Give a verbatim copy of the lines below, minus the pictures.

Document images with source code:
☆ ☆ ☆ ☆ ☆
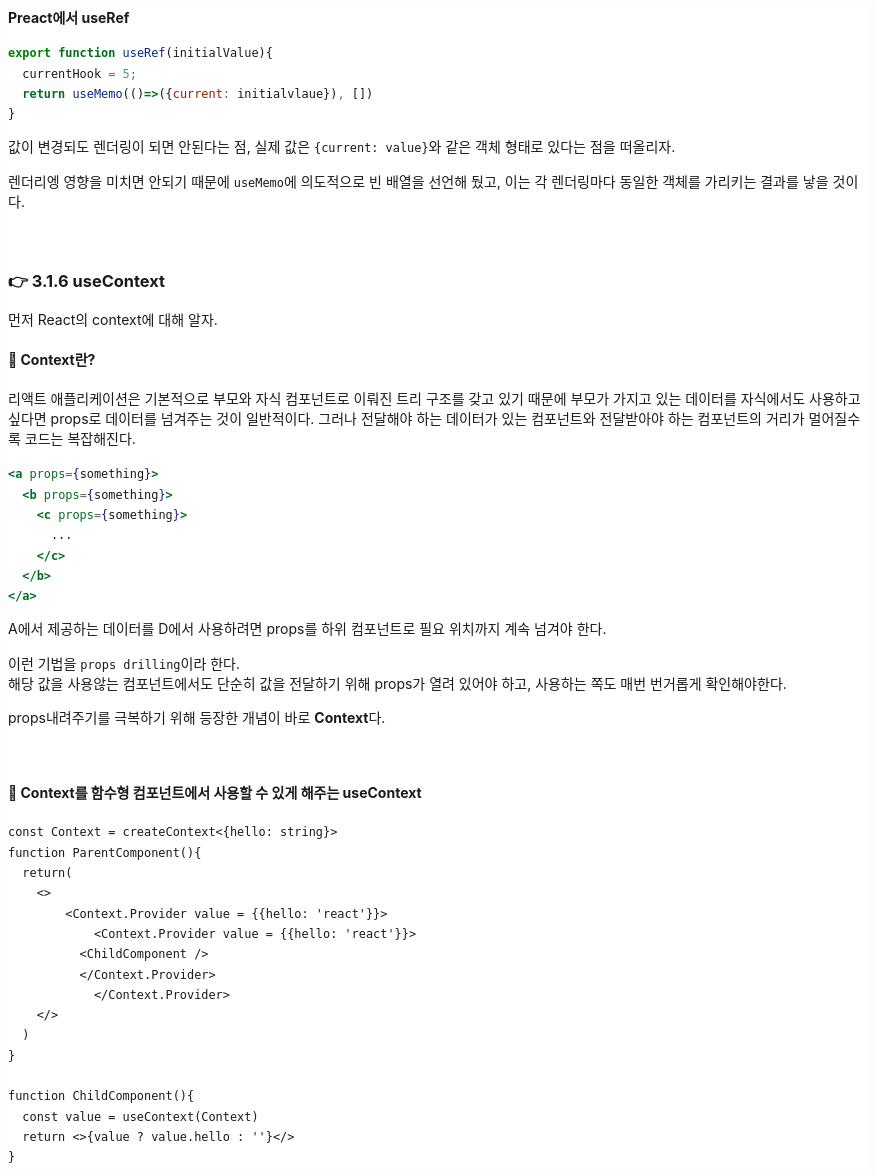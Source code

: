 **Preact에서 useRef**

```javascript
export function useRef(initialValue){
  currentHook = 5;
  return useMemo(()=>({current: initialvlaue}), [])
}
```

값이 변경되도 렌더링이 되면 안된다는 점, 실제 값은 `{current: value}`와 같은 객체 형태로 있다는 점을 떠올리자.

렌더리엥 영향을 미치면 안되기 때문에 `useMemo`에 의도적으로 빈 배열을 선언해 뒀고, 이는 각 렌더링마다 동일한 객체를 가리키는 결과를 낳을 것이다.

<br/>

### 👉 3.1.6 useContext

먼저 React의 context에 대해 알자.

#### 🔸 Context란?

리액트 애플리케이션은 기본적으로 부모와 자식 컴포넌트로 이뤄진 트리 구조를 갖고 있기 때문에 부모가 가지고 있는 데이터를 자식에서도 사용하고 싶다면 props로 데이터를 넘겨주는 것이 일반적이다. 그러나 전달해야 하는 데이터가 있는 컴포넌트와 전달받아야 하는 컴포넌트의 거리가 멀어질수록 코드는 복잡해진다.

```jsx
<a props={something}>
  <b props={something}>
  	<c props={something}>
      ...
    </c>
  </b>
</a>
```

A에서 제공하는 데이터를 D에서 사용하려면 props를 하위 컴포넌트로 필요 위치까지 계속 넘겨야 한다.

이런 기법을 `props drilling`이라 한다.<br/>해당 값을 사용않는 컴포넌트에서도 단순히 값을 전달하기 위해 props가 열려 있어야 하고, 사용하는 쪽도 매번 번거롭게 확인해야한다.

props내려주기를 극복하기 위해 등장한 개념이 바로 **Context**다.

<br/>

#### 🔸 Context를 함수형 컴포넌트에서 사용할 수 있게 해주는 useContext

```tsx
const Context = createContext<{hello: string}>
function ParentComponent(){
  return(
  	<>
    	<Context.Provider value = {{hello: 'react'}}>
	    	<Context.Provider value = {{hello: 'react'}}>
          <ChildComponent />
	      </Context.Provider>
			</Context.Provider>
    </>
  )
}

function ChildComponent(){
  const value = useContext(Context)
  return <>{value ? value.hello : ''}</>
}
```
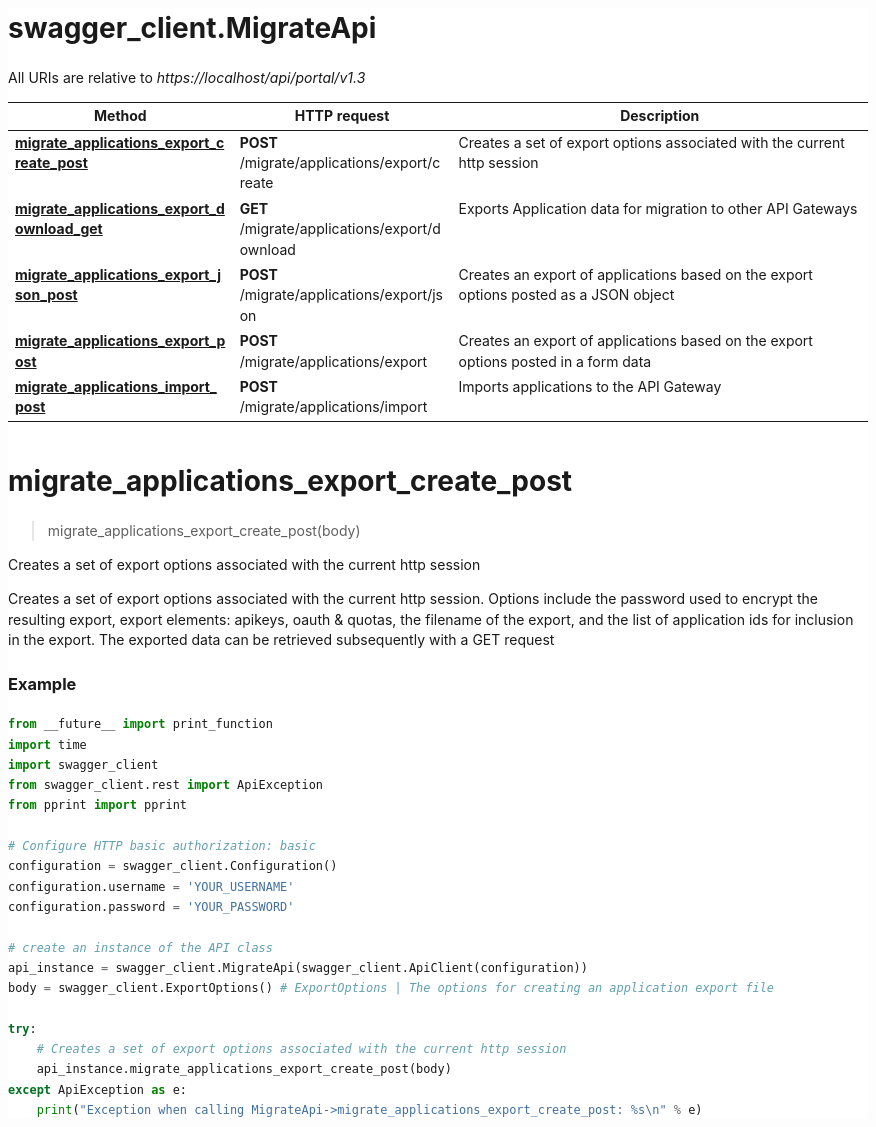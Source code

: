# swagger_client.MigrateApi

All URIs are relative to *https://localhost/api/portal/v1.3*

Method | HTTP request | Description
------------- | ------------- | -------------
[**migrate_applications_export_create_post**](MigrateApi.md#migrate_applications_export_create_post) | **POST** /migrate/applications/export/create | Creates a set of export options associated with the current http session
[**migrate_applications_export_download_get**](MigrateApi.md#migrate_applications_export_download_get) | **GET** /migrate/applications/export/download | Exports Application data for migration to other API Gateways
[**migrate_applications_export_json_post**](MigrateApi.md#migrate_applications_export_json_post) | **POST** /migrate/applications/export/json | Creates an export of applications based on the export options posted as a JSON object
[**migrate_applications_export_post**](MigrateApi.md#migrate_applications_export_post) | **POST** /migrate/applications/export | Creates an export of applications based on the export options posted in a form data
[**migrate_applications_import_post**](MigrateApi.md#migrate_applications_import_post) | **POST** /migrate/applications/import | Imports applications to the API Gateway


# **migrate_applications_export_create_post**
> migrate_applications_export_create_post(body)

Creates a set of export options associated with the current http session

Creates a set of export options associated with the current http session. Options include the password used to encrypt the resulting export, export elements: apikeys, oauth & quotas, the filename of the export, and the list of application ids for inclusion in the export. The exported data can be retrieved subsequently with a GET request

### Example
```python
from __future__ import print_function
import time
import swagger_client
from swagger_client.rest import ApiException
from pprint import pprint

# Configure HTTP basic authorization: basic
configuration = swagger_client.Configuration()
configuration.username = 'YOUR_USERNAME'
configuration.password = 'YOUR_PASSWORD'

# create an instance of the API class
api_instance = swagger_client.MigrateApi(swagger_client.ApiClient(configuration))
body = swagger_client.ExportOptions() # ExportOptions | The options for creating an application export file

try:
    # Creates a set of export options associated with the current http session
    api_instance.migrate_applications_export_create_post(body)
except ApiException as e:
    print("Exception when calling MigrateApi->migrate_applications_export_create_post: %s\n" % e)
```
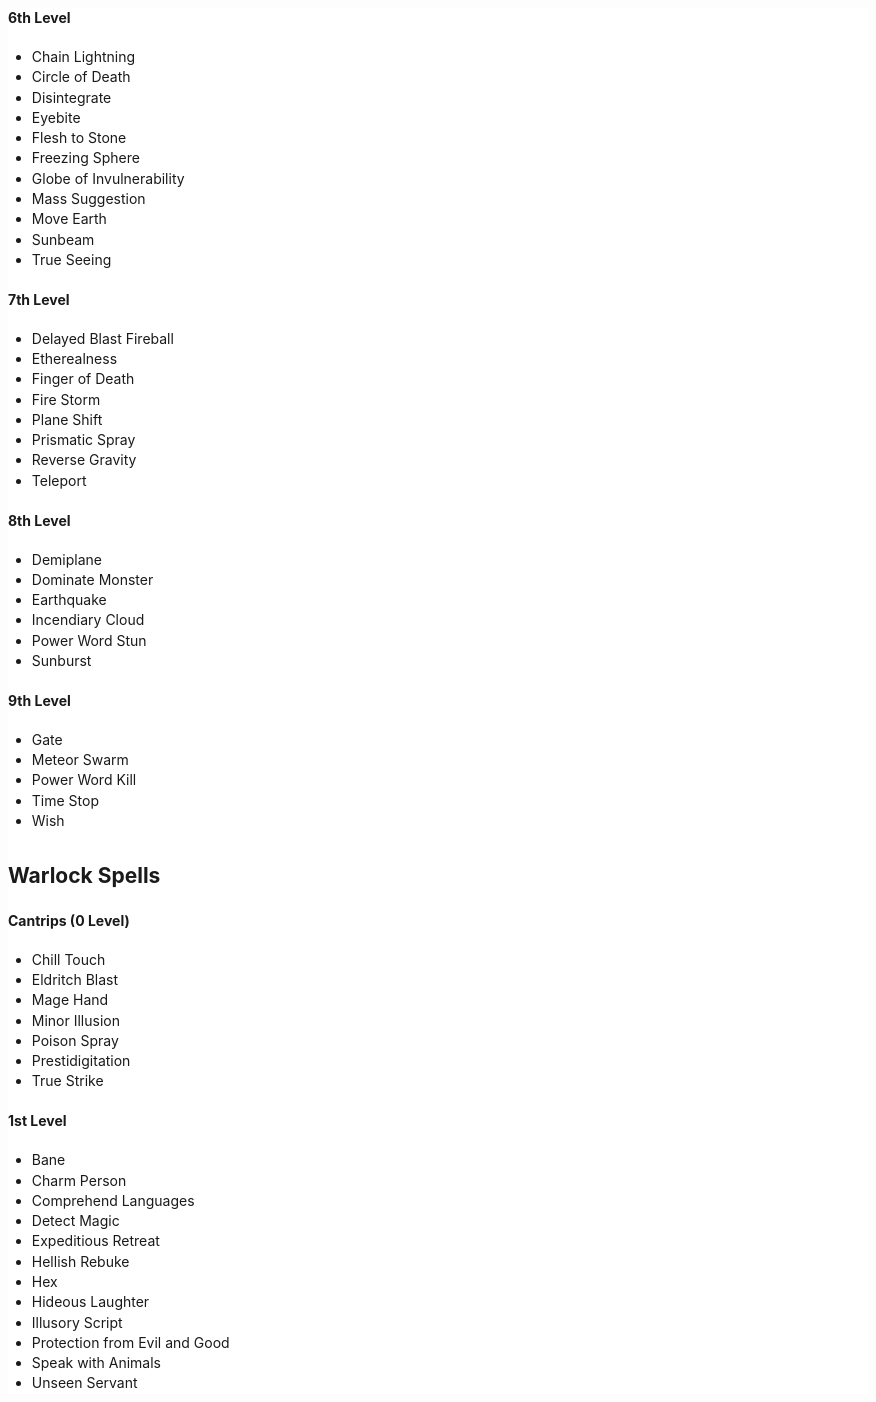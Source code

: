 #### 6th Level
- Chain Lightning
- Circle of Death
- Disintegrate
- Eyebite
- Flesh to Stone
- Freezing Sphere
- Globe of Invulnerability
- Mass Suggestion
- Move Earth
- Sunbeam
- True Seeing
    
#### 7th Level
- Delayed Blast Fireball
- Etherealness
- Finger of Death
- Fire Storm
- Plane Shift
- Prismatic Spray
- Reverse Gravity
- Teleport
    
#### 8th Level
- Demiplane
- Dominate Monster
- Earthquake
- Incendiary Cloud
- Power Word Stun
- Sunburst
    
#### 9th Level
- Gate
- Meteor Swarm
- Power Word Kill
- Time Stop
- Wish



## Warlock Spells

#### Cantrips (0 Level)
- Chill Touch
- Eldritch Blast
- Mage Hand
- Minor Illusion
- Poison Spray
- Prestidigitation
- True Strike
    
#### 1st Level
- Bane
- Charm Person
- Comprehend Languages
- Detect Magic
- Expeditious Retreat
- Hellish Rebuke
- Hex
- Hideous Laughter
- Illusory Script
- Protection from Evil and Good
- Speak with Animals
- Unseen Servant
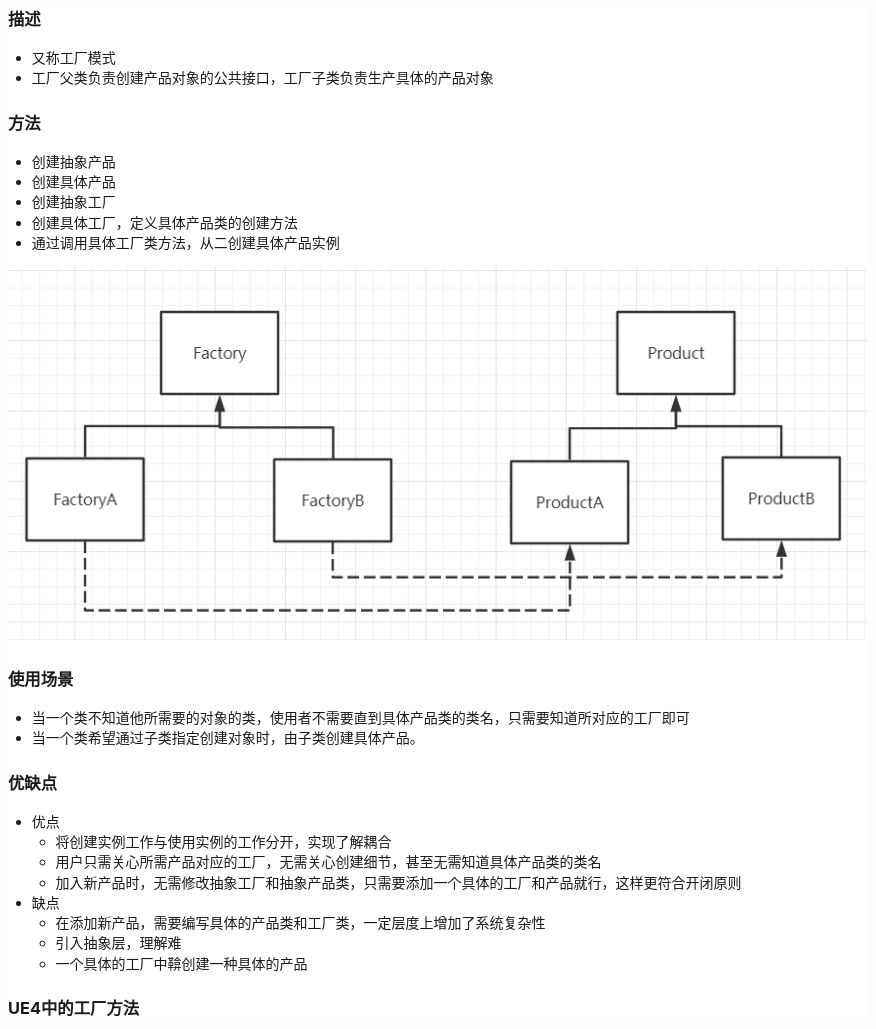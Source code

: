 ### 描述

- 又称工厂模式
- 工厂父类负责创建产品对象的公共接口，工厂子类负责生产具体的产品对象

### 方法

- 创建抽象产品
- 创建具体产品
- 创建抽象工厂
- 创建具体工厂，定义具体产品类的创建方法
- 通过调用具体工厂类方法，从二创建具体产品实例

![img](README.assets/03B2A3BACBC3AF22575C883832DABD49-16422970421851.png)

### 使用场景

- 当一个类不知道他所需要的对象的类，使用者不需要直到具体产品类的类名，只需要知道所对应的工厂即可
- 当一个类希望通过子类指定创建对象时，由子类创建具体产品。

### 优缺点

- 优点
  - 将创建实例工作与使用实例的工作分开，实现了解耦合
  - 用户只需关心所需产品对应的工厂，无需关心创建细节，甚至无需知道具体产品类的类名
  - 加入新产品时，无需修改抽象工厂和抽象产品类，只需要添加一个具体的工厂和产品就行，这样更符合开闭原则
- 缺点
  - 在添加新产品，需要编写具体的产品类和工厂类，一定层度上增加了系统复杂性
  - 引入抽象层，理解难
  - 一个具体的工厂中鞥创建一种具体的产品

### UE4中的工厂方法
☆ ☆ ☆ ☆ ☆
## Task output:
Source code

: **Preact에서 useRef**

```javascript
export function useRef(initialValue){
  currentHook = 5;
  return useMemo(()=>({current: initialvlaue}), [])
}
```

값이 변경되도 렌더링이 되면 안된다는 점, 실제 값은 `{current: value}`와 같은 객체 형태로 있다는 점을 떠올리자.

렌더리엥 영향을 미치면 안되기 때문에 `useMemo`에 의도적으로 빈 배열을 선언해 뒀고, 이는 각 렌더링마다 동일한 객체를 가리키는 결과를 낳을 것이다.

<br/>

### 👉 3.1.6 useContext

먼저 React의 context에 대해 알자.

#### 🔸 Context란?

리액트 애플리케이션은 기본적으로 부모와 자식 컴포넌트로 이뤄진 트리 구조를 갖고 있기 때문에 부모가 가지고 있는 데이터를 자식에서도 사용하고 싶다면 props로 데이터를 넘겨주는 것이 일반적이다. 그러나 전달해야 하는 데이터가 있는 컴포넌트와 전달받아야 하는 컴포넌트의 거리가 멀어질수록 코드는 복잡해진다.

```jsx
<a props={something}>
  <b props={something}>
  	<c props={something}>
      ...
    </c>
  </b>
</a>
```

A에서 제공하는 데이터를 D에서 사용하려면 props를 하위 컴포넌트로 필요 위치까지 계속 넘겨야 한다.

이런 기법을 `props drilling`이라 한다.<br/>해당 값을 사용않는 컴포넌트에서도 단순히 값을 전달하기 위해 props가 열려 있어야 하고, 사용하는 쪽도 매번 번거롭게 확인해야한다.

props내려주기를 극복하기 위해 등장한 개념이 바로 **Context**다.

<br/>

#### 🔸 Context를 함수형 컴포넌트에서 사용할 수 있게 해주는 useContext

```tsx
const Context = createContext<{hello: string}>
function ParentComponent(){
  return(
  	<>
    	<Context.Provider value = {{hello: 'react'}}>
	    	<Context.Provider value = {{hello: 'react'}}>
          <ChildComponent />
	      </Context.Provider>
			</Context.Provider>
    </>
  )
}

function ChildComponent(){
  const value = useContext(Context)
  return <>{value ? value.hello : ''}</>
}
```
Source code

:# swagger_client.MigrateApi

All URIs are relative to *https://localhost/api/portal/v1.3*

Method | HTTP request | Description
------------- | ------------- | -------------
[**migrate_applications_export_create_post**](MigrateApi.md#migrate_applications_export_create_post) | **POST** /migrate/applications/export/create | Creates a set of export options associated with the current http session
[**migrate_applications_export_download_get**](MigrateApi.md#migrate_applications_export_download_get) | **GET** /migrate/applications/export/download | Exports Application data for migration to other API Gateways
[**migrate_applications_export_json_post**](MigrateApi.md#migrate_applications_export_json_post) | **POST** /migrate/applications/export/json | Creates an export of applications based on the export options posted as a JSON object
[**migrate_applications_export_post**](MigrateApi.md#migrate_applications_export_post) | **POST** /migrate/applications/export | Creates an export of applications based on the export options posted in a form data
[**migrate_applications_import_post**](MigrateApi.md#migrate_applications_import_post) | **POST** /migrate/applications/import | Imports applications to the API Gateway


# **migrate_applications_export_create_post**
> migrate_applications_export_create_post(body)

Creates a set of export options associated with the current http session

Creates a set of export options associated with the current http session. Options include the password used to encrypt the resulting export, export elements: apikeys, oauth & quotas, the filename of the export, and the list of application ids for inclusion in the export. The exported data can be retrieved subsequently with a GET request

### Example
```python
from __future__ import print_function
import time
import swagger_client
from swagger_client.rest import ApiException
from pprint import pprint

# Configure HTTP basic authorization: basic
configuration = swagger_client.Configuration()
configuration.username = 'YOUR_USERNAME'
configuration.password = 'YOUR_PASSWORD'

# create an instance of the API class
api_instance = swagger_client.MigrateApi(swagger_client.ApiClient(configuration))
body = swagger_client.ExportOptions() # ExportOptions | The options for creating an application export file

try:
    # Creates a set of export options associated with the current http session
    api_instance.migrate_applications_export_create_post(body)
except ApiException as e:
    print("Exception when calling MigrateApi->migrate_applications_export_create_post: %s\n" % e)
```
Source code

: #### 6th Level
- Chain Lightning
- Circle of Death
- Disintegrate
- Eyebite
- Flesh to Stone
- Freezing Sphere
- Globe of Invulnerability
- Mass Suggestion
- Move Earth
- Sunbeam
- True Seeing
    
#### 7th Level
- Delayed Blast Fireball
- Etherealness
- Finger of Death
- Fire Storm
- Plane Shift
- Prismatic Spray
- Reverse Gravity
- Teleport
    
#### 8th Level
- Demiplane
- Dominate Monster
- Earthquake
- Incendiary Cloud
- Power Word Stun
- Sunburst
    
#### 9th Level
- Gate
- Meteor Swarm
- Power Word Kill
- Time Stop
- Wish



## Warlock Spells

#### Cantrips (0 Level)
- Chill Touch
- Eldritch Blast
- Mage Hand
- Minor Illusion
- Poison Spray
- Prestidigitation
- True Strike
    
#### 1st Level
- Bane
- Charm Person
- Comprehend Languages
- Detect Magic
- Expeditious Retreat
- Hellish Rebuke
- Hex
- Hideous Laughter
- Illusory Script
- Protection from Evil and Good
- Speak with Animals
- Unseen Servant
Source code

: ### 描述

- 又称工厂模式
- 工厂父类负责创建产品对象的公共接口，工厂子类负责生产具体的产品对象

### 方法

- 创建抽象产品
- 创建具体产品
- 创建抽象工厂
- 创建具体工厂，定义具体产品类的创建方法
- 通过调用具体工厂类方法，从二创建具体产品实例

![img](README.assets/03B2A3BACBC3AF22575C883832DABD49-16422970421851.png)

### 使用场景

- 当一个类不知道他所需要的对象的类，使用者不需要直到具体产品类的类名，只需要知道所对应的工厂即可
- 当一个类希望通过子类指定创建对象时，由子类创建具体产品。

### 优缺点

- 优点
  - 将创建实例工作与使用实例的工作分开，实现了解耦合
  - 用户只需关心所需产品对应的工厂，无需关心创建细节，甚至无需知道具体产品类的类名
  - 加入新产品时，无需修改抽象工厂和抽象产品类，只需要添加一个具体的工厂和产品就行，这样更符合开闭原则
- 缺点
  - 在添加新产品，需要编写具体的产品类和工厂类，一定层度上增加了系统复杂性
  - 引入抽象层，理解难
  - 一个具体的工厂中鞥创建一种具体的产品

### UE4中的工厂方法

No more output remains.